EXERCISE DESCRIPTION: May I have the line containing "Invoice - Hackers" and every line after it through the end of the data, repeated exactly and with no other lines?

MATERIAL FOR THIS TASK:
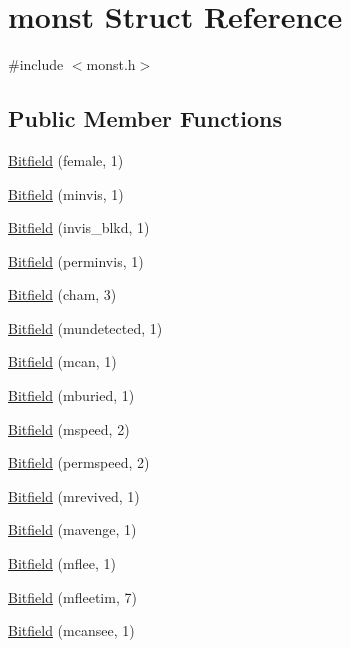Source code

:\hypertarget{structmonst}{\section{monst Struct Reference}
\label{structmonst}
}


{\ttfamily \#include $<$monst.\+h$>$}

\subsection*{Public Member Functions}
\begin{DoxyCompactItemize}
\item 
\hyperlink{structmonst_ad7fe473e3dc60ae071b2cbc934a9ed01}{Bitfield} (female, 1)
\item 
\hyperlink{structmonst_adbdb85161ae5b2e700ec4e3b6816475f}{Bitfield} (minvis, 1)
\item 
\hyperlink{structmonst_a2c563bd5339f1749f9b51ef61166d694}{Bitfield} (invis\+\_\+blkd, 1)
\item 
\hyperlink{structmonst_a6c3ef39ff004ad3b4d618594eb95a5a4}{Bitfield} (perminvis, 1)
\item 
\hyperlink{structmonst_a3607aedb74e5c6aa3eb1c6c64e42956f}{Bitfield} (cham, 3)
\item 
\hyperlink{structmonst_acf8113e50326f241a421609f7ae3c8df}{Bitfield} (mundetected, 1)
\item 
\hyperlink{structmonst_a056db88aa0b6c623afed56577d135072}{Bitfield} (mcan, 1)
\item 
\hyperlink{structmonst_a9a92c420ef77260ed2ffe740c20c2ceb}{Bitfield} (mburied, 1)
\item 
\hyperlink{structmonst_ac7f294cb3610a6373cfee3e0a74babbc}{Bitfield} (mspeed, 2)
\item 
\hyperlink{structmonst_a12a643509e1e678d3dab144176d773a8}{Bitfield} (permspeed, 2)
\item 
\hyperlink{structmonst_ab8e0efe244e96cf18d3bbfd0d83b7098}{Bitfield} (mrevived, 1)
\item 
\hyperlink{structmonst_a9c15b6073a180bfa355e7f12b00513b6}{Bitfield} (mavenge, 1)
\item 
\hyperlink{structmonst_a67a3b0425b7510587514bdc176d9727b}{Bitfield} (mflee, 1)
\item 
\hyperlink{structmonst_ae502776da7e45061f4716bf7b2eab3e4}{Bitfield} (mfleetim, 7)
\item 
\hyperlink{structmonst_a2a3dcef7b822b9c68013473f6a8634e4}{Bitfield} (mcansee, 1)
\item 

\end{DoxyCompactItemize}
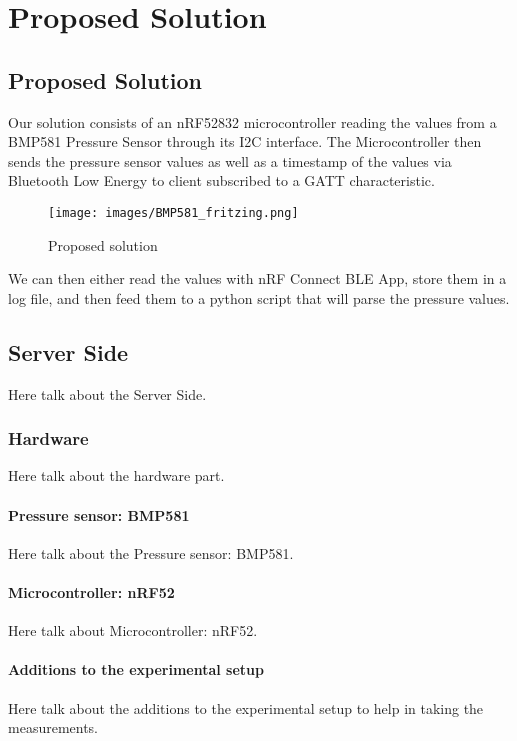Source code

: \chapter{Proposed Solution}
\section{Proposed Solution}
Our solution consists of an nRF52832 microcontroller reading the values from a BMP581 Pressure Sensor through its I2C interface. The Microcontroller then sends the pressure sensor values as well as a timestamp of the values via Bluetooth Low Energy to client subscribed to a GATT characteristic.

\begin{figure}[ht]
    \centering
    \texttt{[image: images/BMP581\_fritzing.png]}
    \caption{Proposed solution}
    \label{fig:solution}
\end{figure}

We can then either read the values with nRF Connect BLE App, store them in a log file, and then feed them to a python script that will parse the pressure values.

\section{Server Side}
\par
Here talk about the Server Side.

\subsection{Hardware}
\par
Here talk about the hardware part. 

\subsubsection{Pressure sensor: BMP581}
\par
Here talk about the Pressure sensor: BMP581. 

\subsubsection{Microcontroller: nRF52}
\par
Here talk about Microcontroller: nRF52. 

\subsubsection{Additions to the experimental setup}
\par
Here talk about the additions to the experimental setup to help in taking the measurements. 


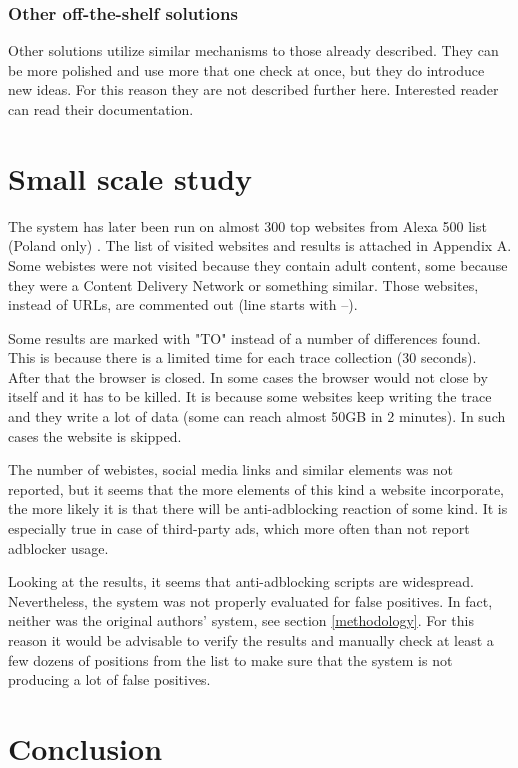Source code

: \subsubsection{Other off-the-shelf solutions}
Other solutions utilize similar mechanisms to those already described.
They can be more polished and use more that one check at once, but
they do introduce new ideas. For this reason they are not described further here.
Interested reader can read their documentation.


\section{Small scale study}


The system has later been run on almost 300 top websites from Alexa 500 list (Poland only) \cite{alexa-list}.
The list of visited websites and results is attached in Appendix A. Some webistes were not visited because they
contain adult content, some because they were a Content Delivery Network or something similar. Those
websites, instead of URLs, are commented out (line starts with --).

Some results are marked with "TO" instead of a number of differences found. This is because
there is a limited time for each trace collection (30 seconds). After that the browser is closed.
In some cases the browser would not close by itself and it has to be killed. It is because 
some websites keep writing the trace and they write a lot of data (some can reach almost 50GB in 2 minutes).
In such cases the website is skipped.

The number of webistes, social media links and similar elements was not reported, but it seems that the more 
elements of this kind a website incorporate, the more likely it is that there will be anti-adblocking reaction of some kind.
It is especially true in case of third-party ads, which more often than not report adblocker usage.

Looking at the results, it seems that anti-adblocking scripts are widespread. 
Nevertheless, the system was not properly evaluated for false positives.
In fact, neither was the original authors' system, see section \ref{methodology}.
For this reason it would be advisable to verify the results and manually check at least 
a few dozens of positions from the list to make sure that the system is not producing 
a lot of false positives.


\section{Conclusion}

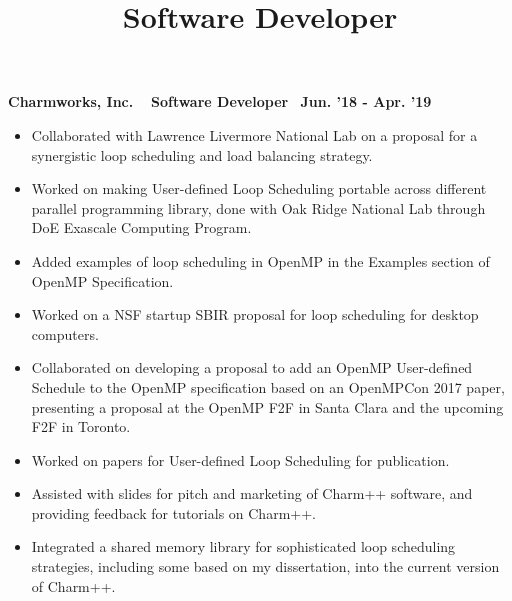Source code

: \title{Software Developer}
\textbf{Charmworks, Inc. $\>$$\>$$\>$$\>$Software Developer$\>$$\>$$\>$$\>$Jun. '18 - Apr. '19}
\vspace{0.0in}
\begin{itemize}
\item Collaborated with Lawrence Livermore National Lab on a proposal for a synergistic loop scheduling and load balancing strategy. 
\item Worked on making User-defined Loop Scheduling portable across different parallel programming library, done with Oak Ridge National Lab through DoE Exascale Computing Program. 
\item Added examples of loop scheduling in OpenMP in the Examples section of OpenMP Specification.
\item Worked on a NSF startup SBIR proposal for loop scheduling for desktop computers. 
\item Collaborated on developing a proposal to add an OpenMP User-defined Schedule to the OpenMP specification based on an OpenMPCon 2017 paper, presenting a proposal at the OpenMP F2F in Santa Clara and the upcoming F2F in Toronto.
\item Worked on papers for User-defined Loop Scheduling for publication.
\item Assisted with slides for pitch and marketing of Charm++ software, and providing feedback for tutorials on Charm++.
\item Integrated a shared memory library for sophisticated loop scheduling strategies, including some based on my dissertation, into the current version of Charm++.
\end{itemize}

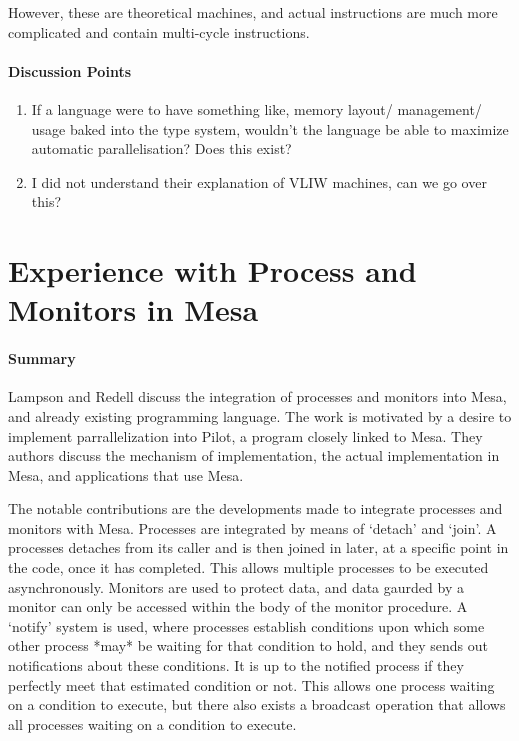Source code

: However, these are theoretical machines, and actual instructions are much more
complicated and contain multi-cycle instructions.

\paragraph{\textbf{Discussion Points}}
\begin{enumerate}
    \item If a language were to have something like, memory layout/ management/
    usage baked into the type system, wouldn't the language be able to maximize
    automatic parallelisation? Does this exist?
    \item I did not understand their explanation of VLIW machines, can we go
    over this?
\end{enumerate}

\section {Experience with Process and Monitors in Mesa
\cite{lampson1980experience}}

\paragraph{\textbf{Summary}}
Lampson and Redell discuss the integration of processes and monitors into Mesa,
and already existing programming language. The work is motivated by a desire to
implement parrallelization into Pilot, a program closely linked to Mesa. They
authors discuss the mechanism of implementation, the actual implementation in
Mesa, and applications that use Mesa.

The notable contributions are the developments made to integrate processes and
monitors with Mesa. Processes are integrated by means of `detach' and `join'.
A processes detaches from its caller and is then joined in later, at a specific
point in the code, once it has completed. This allows multiple processes to be
executed asynchronously. Monitors are used to protect data, and data gaurded by
a monitor can only be accessed within the body of the monitor procedure. A
`notify' system is used, where processes establish conditions upon which some
other process *may* be waiting for that condition to hold, and they sends out
notifications about these conditions. It is up to the notified process if they
perfectly meet that estimated condition or not. This allows one process waiting
on a condition to execute, but there also exists a broadcast operation that
allows all processes waiting on a condition to execute.

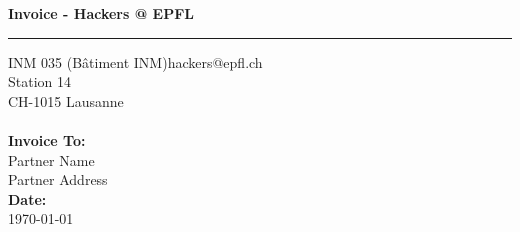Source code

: \documentclass{invoice} %
\def \tab {\hspace*{3ex}} %
\begin{document}

\hfil{\huge \bf Invoice - Hackers @ EPFL}\hfil %
\bigskip\break %
\hrule %

INM 035 (Bâtiment INM)\hfill hackers@epfl.ch\\
Station 14 \\
CH-1015 Lausanne
\\ \\
{ \bf Invoice To:} \\
\tab Partner Name \\ %
\tab Partner Address \\ %

{\bf Date:} \\
\tab \today \\ %


\begin{invoiceTable}










\end{invoiceTable}

\end{document}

EXERCISE ANSWER:
\hfil{\huge \bf Invoice - Hackers @ EPFL}\hfil %
\bigskip\break %
\hrule %

INM 035 (Bâtiment INM)\hfill hackers@epfl.ch\\
Station 14 \\
CH-1015 Lausanne
\\ \\
{ \bf Invoice To:} \\
\tab Partner Name \\ %
\tab Partner Address \\ %

{\bf Date:} \\
\tab \today \\ %


\begin{invoiceTable}










\end{invoiceTable}

\end{document}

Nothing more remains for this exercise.